On Thursday morning March 10th, nearly a week after posting, Mike Griffin was criticized from the Well of the House regarding his letter to Pastors. The inference of those remarks made by representatives was that Mike Griffin was speaking to, or about, the representatives themselves. In context, Mike’s audience was Georgia Baptist Pastors and leaders, in order to challenge the church not to be silent about spiritual convictions and to speak out in order to avoid the repeating of history. It is impossible to understand the content of the article, unless one understands that it was not directed at the general assembly, but a call to action for Pastors based on church history.

We sincerely regret any misunderstanding of the intent of this article or its historical context. We should all rightly be held accountable for what we say, but not for what we do not say.


As I write, the 30th day (“Crossover”) has now come and passed under the gold dome. The most significant piece of legislation so far has been the Pastor Protection Act  (HB 757) that passed out of the Senate with an amendment that will protect individuals (ex. counselors), churches, private schools, private colleges, adoption agencies, nonprofit organizations, and businesses from adverse government action because of their beliefs on marriage. This bill, having already passed from the House without this amendment, now has to be voted on again with the Senate’s amendment.

Here is where the problem lies. If the House does not agree with the changes made in the new language, the bill goes to a conference committee where it can be changed. If that happens we will not know what the bill will have in it until the vote is taken on both sides of the chambers.

As Georgia Baptists, we have been asking the House to leave the bill as it is. We want broad-based protection for all Georgians, not just the pastor and the church buildings. The LGBT activists, the Chamber of Commerce, and media are promoting only pastors, churches, and faith-based nonprofits. They overwhelmingly asked the legislature and the governor to not protect the business community from public accommodation laws, which will force these businesses to promote, support, and participate in same-sex marriage ceremonies.
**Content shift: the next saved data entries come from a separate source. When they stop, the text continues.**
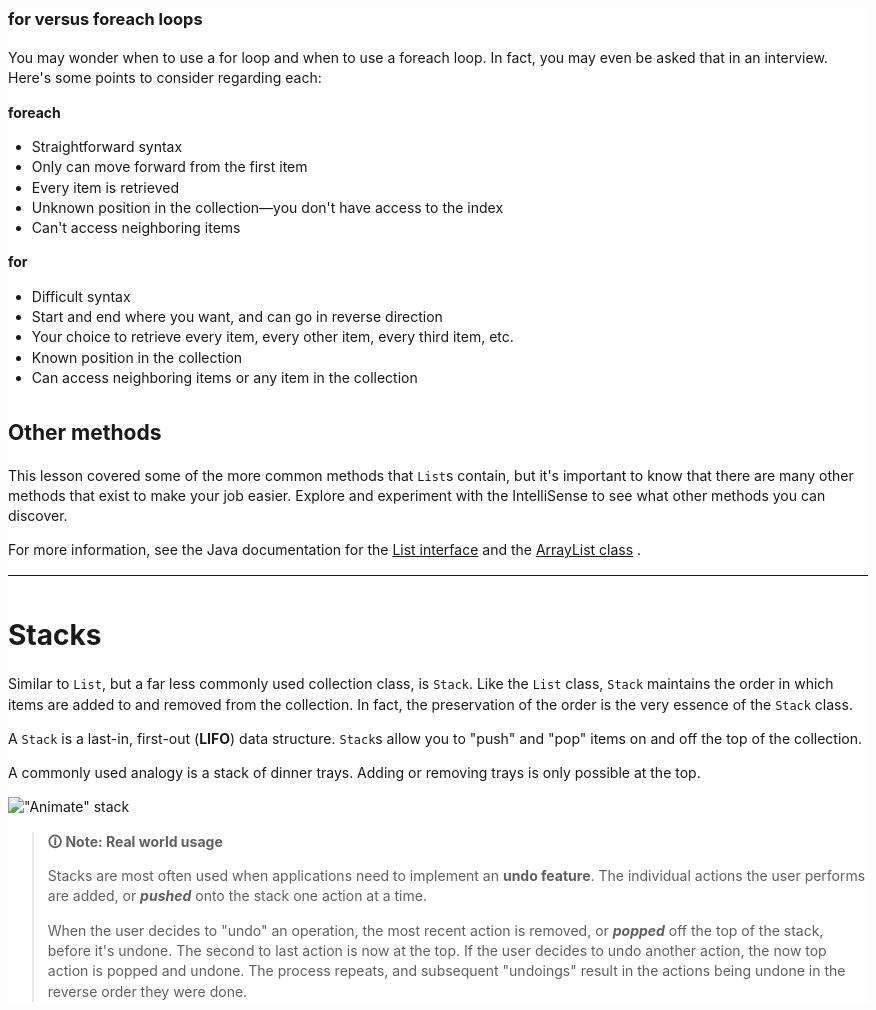 ### for versus foreach loops
You may wonder when to use a for loop and when to use a foreach loop. In fact, you may even be asked that in an interview. Here's some points to consider regarding each:

**foreach**

-   Straightforward syntax
-   Only can move forward from the first item
-   Every item is retrieved
-   Unknown position in the collection—you don't have access to the index
-   Can't access neighboring items

**for**

-   Difficult syntax
-   Start and end where you want, and can go in reverse direction
-   Your choice to retrieve every item, every other item, every third item, etc.
-   Known position in the collection
-   Can access neighboring items or any item in the collection

## Other methods
This lesson covered some of the more common methods that `List`s contain, but it's important to know that there are many other methods that exist to make your job easier. Explore and experiment with the IntelliSense to see what other methods you can discover.

For more information, see the Java documentation for the [List interface](https://docs.oracle.com/javase/8/docs/api/java/util/List.html) and the [ArrayList class](https://docs.oracle.com/javase/8/docs/api/java/util/ArrayList.html) .


---

# Stacks

Similar to `List`, but a far less commonly used collection class, is `Stack`. Like the `List` class, `Stack` maintains the order in which items are added to and removed from the collection. In fact, the preservation of the order is the very essence of the `Stack` class.

A `Stack` is a last-in, first-out (**LIFO**) data structure. `Stack`s allow you to "push" and "pop" items on and off the top of the collection.

A commonly used analogy is a stack of dinner trays. Adding or removing trays is only possible at the top.

!["Animate" stack](https://user-images.githubusercontent.com/94882786/164617698-93a520f2-06d2-4170-9d13-d152de7692f0.gif)

>**🛈 Note: Real world usage**
>
>Stacks are most often used when applications need to implement an **undo feature**. The individual actions the user performs are added, or **_pushed_** onto the stack one action at a time.
>
>When the user decides to "undo" an operation, the most recent action is removed, or **_popped_** off the top of the stack, before it's undone. The second to last action is now at the top. If the user decides to undo another action, the now top action is popped and undone. The process repeats, and subsequent "undoings" result in the actions being undone in the reverse order they were done.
You have all heard about the bakers, the florists, and photographers being made to comply with government laws, facing fines and being driven completely out of business. Do we want that here in Georgia? I am writing to tell you: it is coming. There is a public accommodation law that has already been passed by the House Judiciary Committee that has included the word “sex” in relation to public accommodation.

News flash: “sex” in our day is not defined as sex was years ago. This is the first step toward forcing businesses to conform to the LGBT agenda or get out of business. Pastors, this will have an impact on your churches! These businesses are owned and operated by the people who give and supply the resources to allow our churches to fulfill the Great Commission.
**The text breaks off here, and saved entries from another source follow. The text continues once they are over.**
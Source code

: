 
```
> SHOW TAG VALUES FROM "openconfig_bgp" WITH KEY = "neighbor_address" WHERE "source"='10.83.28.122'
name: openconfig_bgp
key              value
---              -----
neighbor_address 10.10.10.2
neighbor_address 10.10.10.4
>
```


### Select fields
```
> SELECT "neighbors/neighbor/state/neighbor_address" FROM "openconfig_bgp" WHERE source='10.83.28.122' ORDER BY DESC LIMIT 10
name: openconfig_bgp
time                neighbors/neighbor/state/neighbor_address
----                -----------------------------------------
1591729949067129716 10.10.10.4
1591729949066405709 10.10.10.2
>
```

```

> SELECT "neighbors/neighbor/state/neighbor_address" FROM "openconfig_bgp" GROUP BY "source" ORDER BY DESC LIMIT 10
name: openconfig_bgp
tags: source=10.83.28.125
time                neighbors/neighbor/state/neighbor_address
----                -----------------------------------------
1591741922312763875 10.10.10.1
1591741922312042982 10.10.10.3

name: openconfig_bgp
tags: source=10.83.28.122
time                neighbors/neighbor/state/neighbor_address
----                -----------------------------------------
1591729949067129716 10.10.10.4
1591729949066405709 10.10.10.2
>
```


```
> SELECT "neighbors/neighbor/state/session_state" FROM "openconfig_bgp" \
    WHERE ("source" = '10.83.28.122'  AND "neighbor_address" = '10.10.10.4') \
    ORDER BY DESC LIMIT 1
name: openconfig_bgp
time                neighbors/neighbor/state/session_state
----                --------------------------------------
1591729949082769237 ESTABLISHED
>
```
The opposition forces I face at the Capitol are passionate and aggressive in letting their voices be heard above everyone else’s. But the church, as a whole, is too quiet on these matters. We are simply allowing opportunities to get away from us. This is why I am asking for your help! We must not let the government do to us what Hitler did to the pastors and churches of his day. He got them to accept his protection from government action if they would agree to stay out of government. He basically said, you take care of the church and leave government to me. Pastors, this is happening before our eyes today!

I know that all of us are busy and overwhelmed with information. But if we don’t respond to this challenge today, we will look back and see when we lost an opportunity to defend our 1st amendment rights. Our 1st amendment rights include the free exercise of religion, and that includes preaching and living out the gospel in everyday life. And, we must also remember the persecution our children will be facing. Please heed this warning: We will be made to care, if we don’t right now.

So please be looking for my next alert. Thank you all for what you are doing.